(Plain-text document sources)
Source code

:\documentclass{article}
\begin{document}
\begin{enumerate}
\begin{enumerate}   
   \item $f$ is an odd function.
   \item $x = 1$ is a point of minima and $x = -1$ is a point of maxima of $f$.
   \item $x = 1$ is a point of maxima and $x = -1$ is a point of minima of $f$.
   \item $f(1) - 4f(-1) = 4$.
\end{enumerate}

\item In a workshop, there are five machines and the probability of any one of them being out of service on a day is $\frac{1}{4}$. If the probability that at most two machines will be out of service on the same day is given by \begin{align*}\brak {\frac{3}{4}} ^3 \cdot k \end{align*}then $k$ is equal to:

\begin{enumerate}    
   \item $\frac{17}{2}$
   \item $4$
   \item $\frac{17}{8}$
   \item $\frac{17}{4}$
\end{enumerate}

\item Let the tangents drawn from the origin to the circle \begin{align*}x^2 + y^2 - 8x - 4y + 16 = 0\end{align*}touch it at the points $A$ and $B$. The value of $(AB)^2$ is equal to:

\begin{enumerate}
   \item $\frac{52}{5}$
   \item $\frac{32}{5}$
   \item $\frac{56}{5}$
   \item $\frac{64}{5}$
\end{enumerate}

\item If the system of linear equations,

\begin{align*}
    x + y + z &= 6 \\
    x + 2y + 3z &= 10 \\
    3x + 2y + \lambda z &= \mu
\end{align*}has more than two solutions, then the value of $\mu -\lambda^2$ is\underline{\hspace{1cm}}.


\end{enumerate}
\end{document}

--

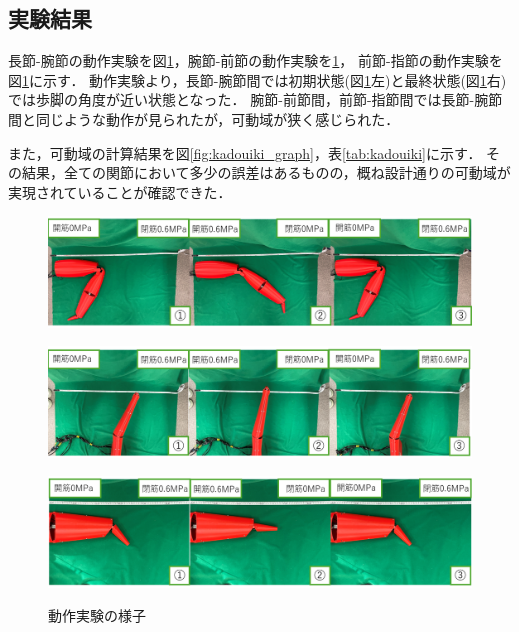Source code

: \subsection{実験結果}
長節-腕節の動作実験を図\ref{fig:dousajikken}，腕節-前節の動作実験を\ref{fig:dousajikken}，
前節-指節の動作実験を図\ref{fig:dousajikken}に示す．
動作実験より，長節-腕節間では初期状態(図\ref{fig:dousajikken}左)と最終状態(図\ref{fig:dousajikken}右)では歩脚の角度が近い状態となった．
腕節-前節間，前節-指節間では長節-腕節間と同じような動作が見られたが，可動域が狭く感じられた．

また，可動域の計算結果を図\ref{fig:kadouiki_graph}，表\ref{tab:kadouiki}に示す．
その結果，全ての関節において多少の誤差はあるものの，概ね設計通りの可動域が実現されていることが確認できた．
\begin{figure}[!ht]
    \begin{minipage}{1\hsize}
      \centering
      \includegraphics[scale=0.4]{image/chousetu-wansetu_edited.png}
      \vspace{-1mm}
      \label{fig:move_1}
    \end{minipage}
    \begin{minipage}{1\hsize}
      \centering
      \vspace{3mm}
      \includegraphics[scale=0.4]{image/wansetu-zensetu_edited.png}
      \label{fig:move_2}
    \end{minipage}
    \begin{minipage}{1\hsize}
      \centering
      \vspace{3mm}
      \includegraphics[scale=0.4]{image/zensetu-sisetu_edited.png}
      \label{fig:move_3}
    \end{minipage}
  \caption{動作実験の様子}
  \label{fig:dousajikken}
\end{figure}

--

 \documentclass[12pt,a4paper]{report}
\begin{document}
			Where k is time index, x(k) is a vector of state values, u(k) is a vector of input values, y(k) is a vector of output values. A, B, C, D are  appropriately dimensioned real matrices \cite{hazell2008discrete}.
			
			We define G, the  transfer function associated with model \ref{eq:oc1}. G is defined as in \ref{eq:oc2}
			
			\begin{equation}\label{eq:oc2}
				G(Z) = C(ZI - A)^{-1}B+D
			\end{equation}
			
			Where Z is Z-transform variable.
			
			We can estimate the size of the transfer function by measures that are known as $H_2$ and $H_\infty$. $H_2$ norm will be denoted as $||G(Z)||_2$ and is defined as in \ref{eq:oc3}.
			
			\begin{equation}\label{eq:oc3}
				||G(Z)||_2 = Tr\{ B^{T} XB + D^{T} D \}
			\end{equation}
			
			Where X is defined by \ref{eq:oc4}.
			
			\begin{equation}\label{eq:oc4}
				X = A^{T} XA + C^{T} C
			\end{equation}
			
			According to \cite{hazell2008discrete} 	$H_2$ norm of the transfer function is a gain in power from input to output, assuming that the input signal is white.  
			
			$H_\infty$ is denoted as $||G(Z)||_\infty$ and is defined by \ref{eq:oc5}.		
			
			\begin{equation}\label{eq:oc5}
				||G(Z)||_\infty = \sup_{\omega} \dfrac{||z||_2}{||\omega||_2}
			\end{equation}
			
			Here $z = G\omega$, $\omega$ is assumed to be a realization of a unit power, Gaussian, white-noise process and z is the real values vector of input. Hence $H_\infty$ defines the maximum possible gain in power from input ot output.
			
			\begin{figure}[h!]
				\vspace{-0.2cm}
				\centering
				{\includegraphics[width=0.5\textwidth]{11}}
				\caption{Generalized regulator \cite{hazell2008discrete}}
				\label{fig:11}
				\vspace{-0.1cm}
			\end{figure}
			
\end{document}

→ **YOUR TASK**
Work out how many lines in the data contain "lambda" and state that number with nothing added.

→ **WORKED SOLUTION**
2